3. The training method of the precast concrete crack detection model as described in claim 1 is characterized in that, in the YOLOv5 model, the modules with the same structure are named sequentially along the data flow direction; on the basis of the YOLOv5 model, the basic model also replaces the first C3 module and the fourth C3 module in the data flow direction with an MMT module, and the MMT module includes a Bottleneck unit, a MultiAttenCat unit and a tenth Conv unit connected in sequence; the input end of the MMT module is respectively connected to the input end of the Bottleneck unit and the input end of the MultiAttenCat unit, and the output end of the tenth Conv unit is used as the output end of the MMT module.

4. The training method of the precast concrete crack detection model as described in claim 3 is characterized in that the basic model is based on the YOLOv5 model, and the fourth Conv unit and the fifth Conv unit are replaced by RepVGG units.

5. The training method of the precast concrete crack detection model according to claim 1, wherein the iterative process of the model parameters comprises the following steps:

St1, divide the learning samples into training set and test set;

St2, extract multiple samples from the training set as training samples, and let the basic model learn the training samples to iterate the model parameters;

St3, extract multiple samples from the test set as test samples, let the basic model predict the test samples and output crack annotation images;

St4, calculate the loss of the basic model on the test sample to determine whether the basic model converges; if not, return to step St2; if yes, fix the basic model.

6. The training method for the precast concrete crack detection model as described in claim 5 is characterized in that, in St4, the loss of the basic model is a cross entropy loss or a mean square error loss.

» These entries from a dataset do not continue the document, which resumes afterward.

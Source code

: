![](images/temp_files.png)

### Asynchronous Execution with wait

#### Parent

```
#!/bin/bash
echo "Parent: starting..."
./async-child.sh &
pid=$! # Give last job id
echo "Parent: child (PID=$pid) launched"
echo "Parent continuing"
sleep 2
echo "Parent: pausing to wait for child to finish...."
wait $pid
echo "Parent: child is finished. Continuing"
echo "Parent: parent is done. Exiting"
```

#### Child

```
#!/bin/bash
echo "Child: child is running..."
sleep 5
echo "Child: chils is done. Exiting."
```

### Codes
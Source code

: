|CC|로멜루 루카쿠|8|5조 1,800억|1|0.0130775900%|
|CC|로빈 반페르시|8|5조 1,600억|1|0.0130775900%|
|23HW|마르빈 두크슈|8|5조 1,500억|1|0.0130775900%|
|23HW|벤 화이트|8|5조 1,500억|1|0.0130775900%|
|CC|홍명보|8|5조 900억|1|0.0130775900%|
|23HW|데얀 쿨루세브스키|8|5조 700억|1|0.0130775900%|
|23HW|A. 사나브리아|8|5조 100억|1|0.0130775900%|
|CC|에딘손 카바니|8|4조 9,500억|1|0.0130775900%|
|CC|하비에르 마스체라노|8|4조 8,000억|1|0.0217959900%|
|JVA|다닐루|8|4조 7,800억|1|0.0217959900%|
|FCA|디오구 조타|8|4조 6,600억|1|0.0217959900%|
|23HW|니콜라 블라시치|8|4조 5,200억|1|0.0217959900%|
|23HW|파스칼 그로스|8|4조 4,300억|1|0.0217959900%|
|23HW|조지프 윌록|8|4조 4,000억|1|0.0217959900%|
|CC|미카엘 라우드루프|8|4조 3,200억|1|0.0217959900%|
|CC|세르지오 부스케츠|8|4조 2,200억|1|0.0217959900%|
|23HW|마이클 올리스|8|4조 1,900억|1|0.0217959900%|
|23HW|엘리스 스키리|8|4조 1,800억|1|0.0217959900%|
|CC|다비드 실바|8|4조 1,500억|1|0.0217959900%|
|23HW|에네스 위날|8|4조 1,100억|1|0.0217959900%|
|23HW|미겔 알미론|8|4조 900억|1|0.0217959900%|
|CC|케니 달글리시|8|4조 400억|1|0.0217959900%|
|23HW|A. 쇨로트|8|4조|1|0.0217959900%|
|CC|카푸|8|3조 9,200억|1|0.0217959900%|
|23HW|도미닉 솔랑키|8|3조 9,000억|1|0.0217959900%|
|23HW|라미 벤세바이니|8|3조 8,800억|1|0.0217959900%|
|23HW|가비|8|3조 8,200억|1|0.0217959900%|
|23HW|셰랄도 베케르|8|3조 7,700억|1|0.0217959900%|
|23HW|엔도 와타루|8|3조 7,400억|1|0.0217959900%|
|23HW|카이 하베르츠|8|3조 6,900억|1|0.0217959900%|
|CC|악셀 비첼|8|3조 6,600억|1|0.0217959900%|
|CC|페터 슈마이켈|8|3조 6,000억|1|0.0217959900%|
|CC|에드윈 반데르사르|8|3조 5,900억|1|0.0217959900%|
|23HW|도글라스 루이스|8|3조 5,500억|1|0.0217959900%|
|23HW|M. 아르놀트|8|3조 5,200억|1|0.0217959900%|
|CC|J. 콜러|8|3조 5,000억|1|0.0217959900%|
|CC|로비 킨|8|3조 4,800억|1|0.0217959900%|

7. A precast concrete crack detection method using the precast concrete crack detection model training method as described in any one of claims 1 to 6, characterized in that the detection model is first obtained by using the precast concrete crack detection model training method as described in any one of claims 1 to 6; then the target to be detected is photographed to obtain a target image; then the target image is input into the detection model, and the detection model outputs a crack annotation image to annotate the crack type.

8. The precast concrete crack detection method according to claim 7, wherein the crack types include: transverse cracks, longitudinal cracks and fatigue cracks.

9. A precast concrete crack detection system, characterized in that it comprises a memory and a processor, wherein a computer program is stored in the memory, and the processor is connected to the memory, and the processor is used to execute the computer program to implement the training method of the precast concrete crack detection model according to any one of claims 1 to 6.

10. A readable medium, characterized in that a computer program is stored therein, and when the computer program is executed, it is used to implement the training method of the precast concrete crack detection model according to any one of claims 1 to 6.